Text description provided by the architects. Chetham’s School of Music is the largest world class Music School in the UK and is unique to the region. The existing medieval building contains the first public library in England, which boats amongst its’ scholars Karl Marx and is an architectural gem. It is currently not readily accessible to the public and one of the main design principles was to create a dialogue between the existing buildings, the new school and its wider context. The musical heart of the School is in a building which is no longer fit for purpose and the School has outgrown its current building provision for teaching and learning through its increased success and profile.
Our brief was to create a unique contemporary new building for the musical and academic teaching facilities, providing a state-of-the-art environment which will be a fitting platform for the students. A public auditorium will allow Chetham’s students to display their talents to the public.
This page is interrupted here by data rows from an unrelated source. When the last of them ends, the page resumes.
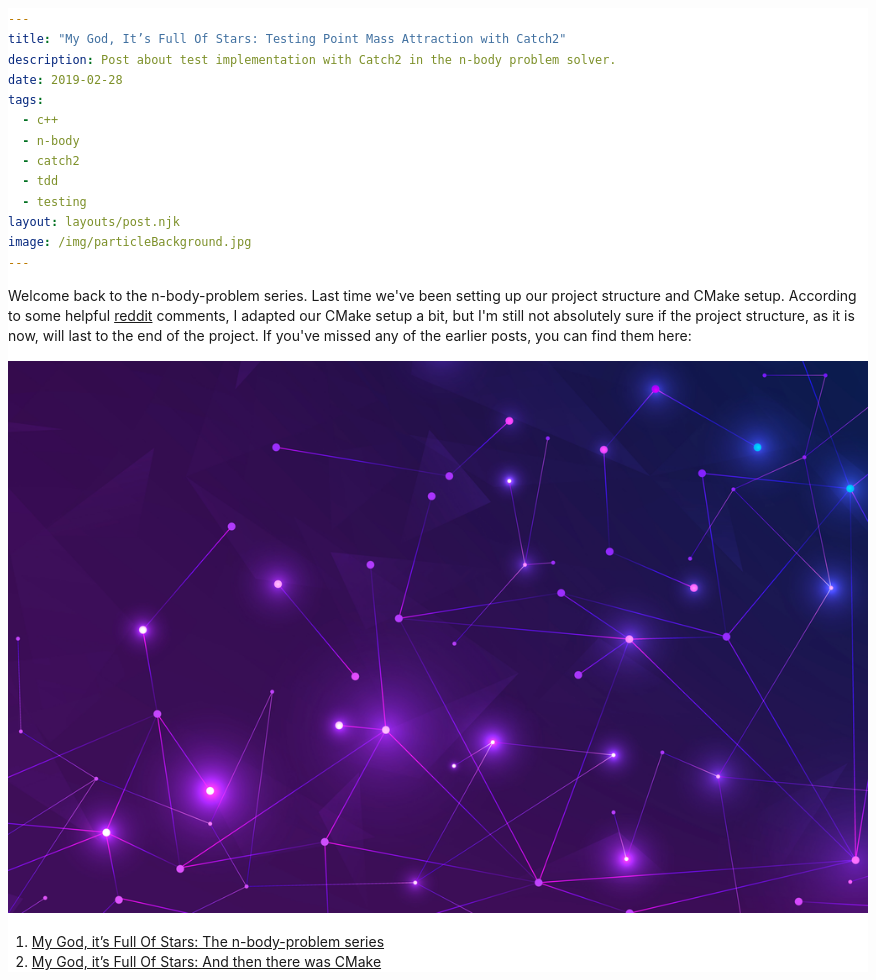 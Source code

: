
 ```yaml
---
title: "My God, It’s Full Of Stars: Testing Point Mass Attraction with Catch2"
description: Post about test implementation with Catch2 in the n-body problem solver.
date: 2019-02-28
tags:
  - c++
  - n-body
  - catch2
  - tdd
  - testing
layout: layouts/post.njk
image: /img/particleBackground.jpg
---
```


Welcome back to the n-body-problem series. Last time we've been setting up our project structure and CMake setup. According to some helpful [reddit][1] comments, I adapted our CMake setup a bit, but I'm still not absolutely sure if the project structure, as it is now, will last to the end of the project. If you've missed any of the earlier posts, you can find them here:

![Hero Image: Particles](/img/particleBackground.jpg)

1. [My God, it’s Full Of Stars: The n-body-problem series][2]
2. [My God, it’s Full Of Stars: And then there was CMake][3]


[1]: https://www.reddit.com/r/cpp/comments/aqi7bk/and_then_there_was_cmake/
[2]: https://thoughts-on-coding.com/2019/02/08/the-n-body-problem-series/
[3]: https://thoughts-on-coding.com/2019/02/14/and-then-there-was-cmake/
[4]: https://en.wikipedia.org/wiki/Test-driven_development
[5]: https://en.m.wikipedia.org/wiki/Stellar_collision
[6]: https://en.m.wikipedia.org/wiki/Explicit_and_implicit_methods
[7]: https://en.wikipedia.org/wiki/Fluent_interface
[8]: https://github.com/Ben1980/gravity/releases/tag/v0.2.0
[9]: https://github.com/catchorg/Catch2/blob/master/docs/assertions.md#floating-point-comparisons
[10]: https://github.com/catchorg/Catch2
[11]: https://github.com/Ben1980/gravity/releases/tag/v0.3.0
The building itself will provide an iconic opportunity for the educational and cultural standing of Manchester to consolidate its position on the international scene.
The site varies in elevation by approximately 6m from the bottom of Walkers Croft to Victoria Station Approach. We propose to use the height difference as a datum to reinforce the diversity of the buildings’ programme. The performance spaces and their associated service spaces are located below the datum whilst the music and academic classroom accommodation is placed above the datum. The main public entrance, foyer and ensemble rooms are located on the datum itself. A new bridge link allows daily secure access for the staff and pupils from the existing school campus to the south.
The building is conceived as a carved solid, rising from the south adjacent the grade 1 medieval building, to a fulcrum above the main entrance to the north. The form of the building reflects the fluid forms of musical instruments and the island nature of the site. The elevations are expressed horizontally and are influenced by the musical stave and pianola.
Many challenges of the site have influenced the form and structure of the building. The river Irk runs in a culvert along the route of Walkers Croft and cuts across the site at the south western corner requiring the upper floors of the music school to cantilever substantially at this point. Due to the city centre location and the sensitive acoustic requirements of the music teaching and performance spaces most of the internal rooms are independent floating boxes. The Concert Hall has a complete independent internal structure floating on springs. This is a project that sits at the core of the ambitions of the Manchester city region, which is looking to preserve and enhance its unique assets for the long-term benefit of its people.